### [Exercise prompt]
Exact copies of all the records are to be printed.

### [Saved entries]

════

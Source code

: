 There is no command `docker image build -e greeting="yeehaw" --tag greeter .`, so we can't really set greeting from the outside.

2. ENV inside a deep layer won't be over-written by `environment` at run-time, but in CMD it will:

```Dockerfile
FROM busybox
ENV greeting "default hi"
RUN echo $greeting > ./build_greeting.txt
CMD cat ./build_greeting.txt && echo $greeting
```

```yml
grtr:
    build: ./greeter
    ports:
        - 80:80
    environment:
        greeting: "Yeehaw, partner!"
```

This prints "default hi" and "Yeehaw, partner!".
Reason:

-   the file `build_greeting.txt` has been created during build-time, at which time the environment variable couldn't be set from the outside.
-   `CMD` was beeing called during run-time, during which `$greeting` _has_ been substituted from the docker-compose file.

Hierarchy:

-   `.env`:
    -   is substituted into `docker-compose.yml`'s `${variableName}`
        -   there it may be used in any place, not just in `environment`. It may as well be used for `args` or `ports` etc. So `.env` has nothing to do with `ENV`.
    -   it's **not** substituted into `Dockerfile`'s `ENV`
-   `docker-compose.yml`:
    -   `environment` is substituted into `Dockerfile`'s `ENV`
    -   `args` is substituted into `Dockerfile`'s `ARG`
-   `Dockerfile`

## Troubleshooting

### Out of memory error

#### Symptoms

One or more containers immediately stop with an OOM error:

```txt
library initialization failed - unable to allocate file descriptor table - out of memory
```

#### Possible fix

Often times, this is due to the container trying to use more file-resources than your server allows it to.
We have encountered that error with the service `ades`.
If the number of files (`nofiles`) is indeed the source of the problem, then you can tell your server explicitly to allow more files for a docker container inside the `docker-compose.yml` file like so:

════

### [Task response]
Source code

: There is no command `docker image build -e greeting="yeehaw" --tag greeter .`, so we can't really set greeting from the outside.

2. ENV inside a deep layer won't be over-written by `environment` at run-time, but in CMD it will:

```Dockerfile
FROM busybox
ENV greeting "default hi"
RUN echo $greeting > ./build_greeting.txt
CMD cat ./build_greeting.txt && echo $greeting
```

```yml
grtr:
    build: ./greeter
    ports:
        - 80:80
    environment:
        greeting: "Yeehaw, partner!"
```

This prints "default hi" and "Yeehaw, partner!".
Reason:

-   the file `build_greeting.txt` has been created during build-time, at which time the environment variable couldn't be set from the outside.
-   `CMD` was beeing called during run-time, during which `$greeting` _has_ been substituted from the docker-compose file.

Hierarchy:

-   `.env`:
    -   is substituted into `docker-compose.yml`'s `${variableName}`
        -   there it may be used in any place, not just in `environment`. It may as well be used for `args` or `ports` etc. So `.env` has nothing to do with `ENV`.
    -   it's **not** substituted into `Dockerfile`'s `ENV`
-   `docker-compose.yml`:
    -   `environment` is substituted into `Dockerfile`'s `ENV`
    -   `args` is substituted into `Dockerfile`'s `ARG`
-   `Dockerfile`

## Troubleshooting

### Out of memory error

#### Symptoms

One or more containers immediately stop with an OOM error:

```txt
library initialization failed - unable to allocate file descriptor table - out of memory
```

#### Possible fix

Often times, this is due to the container trying to use more file-resources than your server allows it to.
We have encountered that error with the service `ades`.
If the number of files (`nofiles`) is indeed the source of the problem, then you can tell your server explicitly to allow more files for a docker container inside the `docker-compose.yml` file like so:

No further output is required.